Task statement - Look below. Copy each line that has "agents" in it.

Material supplied -
# # #

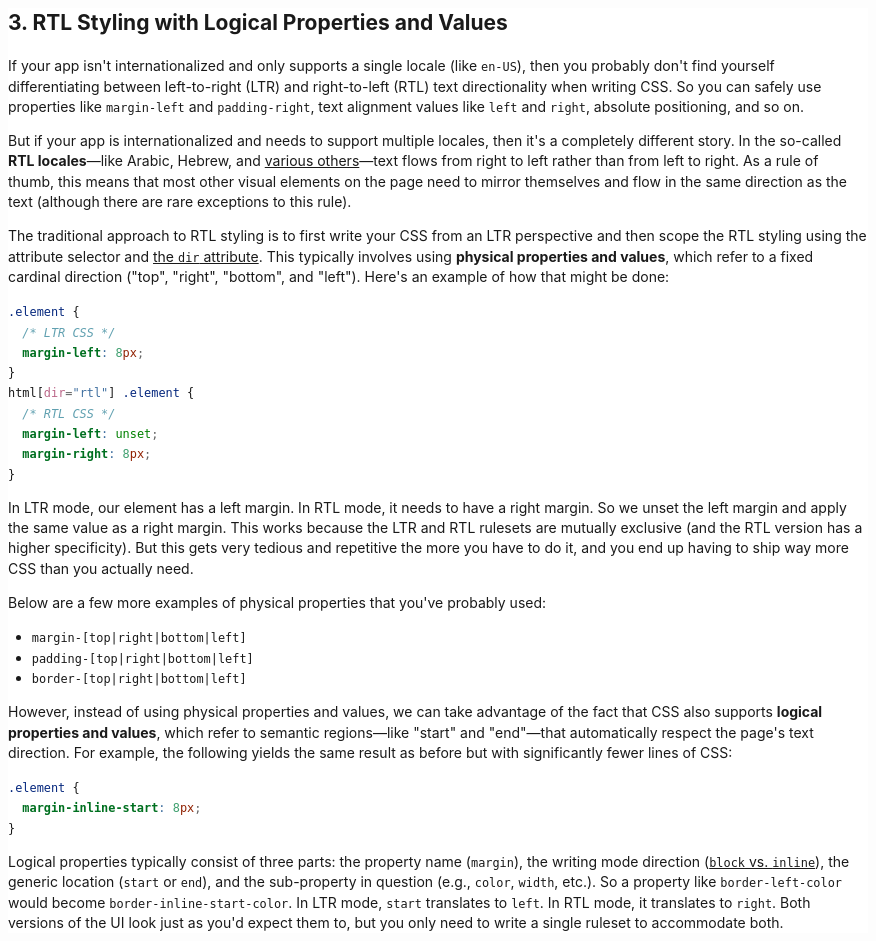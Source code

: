 ## 3. RTL Styling with Logical Properties and Values

If your app isn't internationalized and only supports a single locale (like `en-US`), then you probably don't find yourself differentiating between left-to-right (LTR) and right-to-left (RTL) text directionality when writing CSS. So you can safely use properties like `margin-left` and `padding-right`, text alignment values like `left` and `right`, absolute positioning, and so on.

But if your app is internationalized and needs to support multiple locales, then it's a completely different story. In the so-called **RTL locales**—like Arabic, Hebrew, and [various others](https://en.wikipedia.org/wiki/Right-to-left)—text flows from right to left rather than from left to right. As a rule of thumb, this means that most other visual elements on the page need to mirror themselves and flow in the same direction as the text (although there are rare exceptions to this rule).

The traditional approach to RTL styling is to first write your CSS from an LTR perspective and then scope the RTL styling using the attribute selector and [the `dir` attribute](https://developer.mozilla.org/en-US/docs/Web/HTML/Global_attributes/dir). This typically involves using **physical properties and values**, which refer to a fixed cardinal direction ("top", "right", "bottom", and "left"). Here's an example of how that might be done:

```css
.element {
  /* LTR CSS */
  margin-left: 8px;
}
html[dir="rtl"] .element {
  /* RTL CSS */
  margin-left: unset;
  margin-right: 8px;
}
```

In LTR mode, our element has a left margin. In RTL mode, it needs to have a right margin. So we unset the left margin and apply the same value as a right margin. This works because the LTR and RTL rulesets are mutually exclusive (and the RTL version has a higher specificity). But this gets very tedious and repetitive the more you have to do it, and you end up having to ship way more CSS than you actually need.

Below are a few more examples of physical properties that you've probably used:

- `margin-[top|right|bottom|left]`
- `padding-[top|right|bottom|left]`
- `border-[top|right|bottom|left]`

However, instead of using physical properties and values, we can take advantage of the fact that CSS also supports **logical properties and values**, which refer to semantic regions—like "start" and "end"—that automatically respect the page's text direction. For example, the following yields the same result as before but with significantly fewer lines of CSS:

```css
.element {
  margin-inline-start: 8px;
}
```

Logical properties typically consist of three parts: the property name (`margin`), the writing mode direction ([`block` vs. `inline`](https://developer.mozilla.org/en-US/docs/Web/CSS/CSS_Logical_Properties#block_vs._inline)), the generic location (`start` or `end`), and the sub-property in question (e.g., `color`, `width`, etc.). So a property like `border-left-color` would become `border-inline-start-color`. In LTR mode, `start` translates to `left`. In RTL mode, it translates to `right`. Both versions of the UI look just as you'd expect them to, but you only need to write a single ruleset to accommodate both.
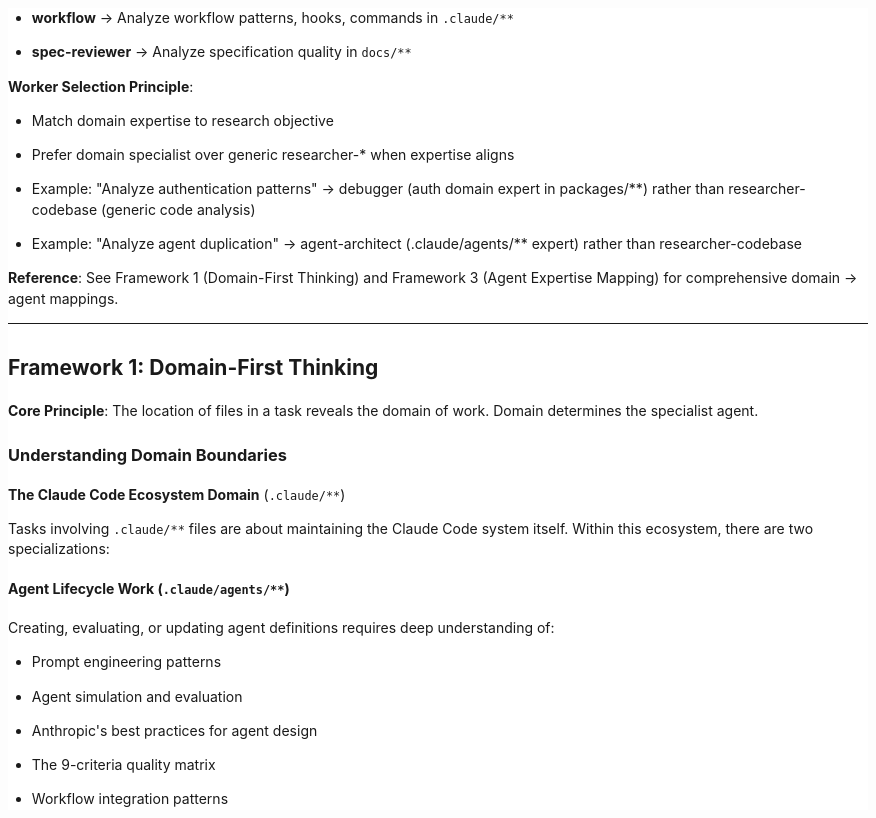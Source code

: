 - **workflow** → Analyze workflow patterns, hooks, commands in `.claude/**`

- **spec-reviewer** → Analyze specification quality in `docs/**`



**Worker Selection Principle**:

- Match domain expertise to research objective

- Prefer domain specialist over generic researcher-* when expertise aligns

- Example: "Analyze authentication patterns" → debugger (auth domain expert in packages/**) rather than researcher-codebase (generic code analysis)

- Example: "Analyze agent duplication" → agent-architect (.claude/agents/** expert) rather than researcher-codebase



**Reference**: See Framework 1 (Domain-First Thinking) and Framework 3 (Agent Expertise Mapping) for comprehensive domain → agent mappings.



---



## Framework 1: Domain-First Thinking



**Core Principle**: The location of files in a task reveals the domain of work. Domain determines the specialist agent.



### Understanding Domain Boundaries



**The Claude Code Ecosystem Domain** (`.claude/**`)



Tasks involving `.claude/**` files are about maintaining the Claude Code system itself. Within this ecosystem, there are two specializations:



#### Agent Lifecycle Work (`.claude/agents/**`)

Creating, evaluating, or updating agent definitions requires deep understanding of:

- Prompt engineering patterns

- Agent simulation and evaluation

- Anthropic's best practices for agent design

- The 9-criteria quality matrix

- Workflow integration patterns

# # #

Answer for the task -
- Example: "Analyze agent duplication" → agent-architect (.claude/agents/** expert) rather than researcher-codebase
#### Agent Lifecycle Work (`.claude/agents/**`)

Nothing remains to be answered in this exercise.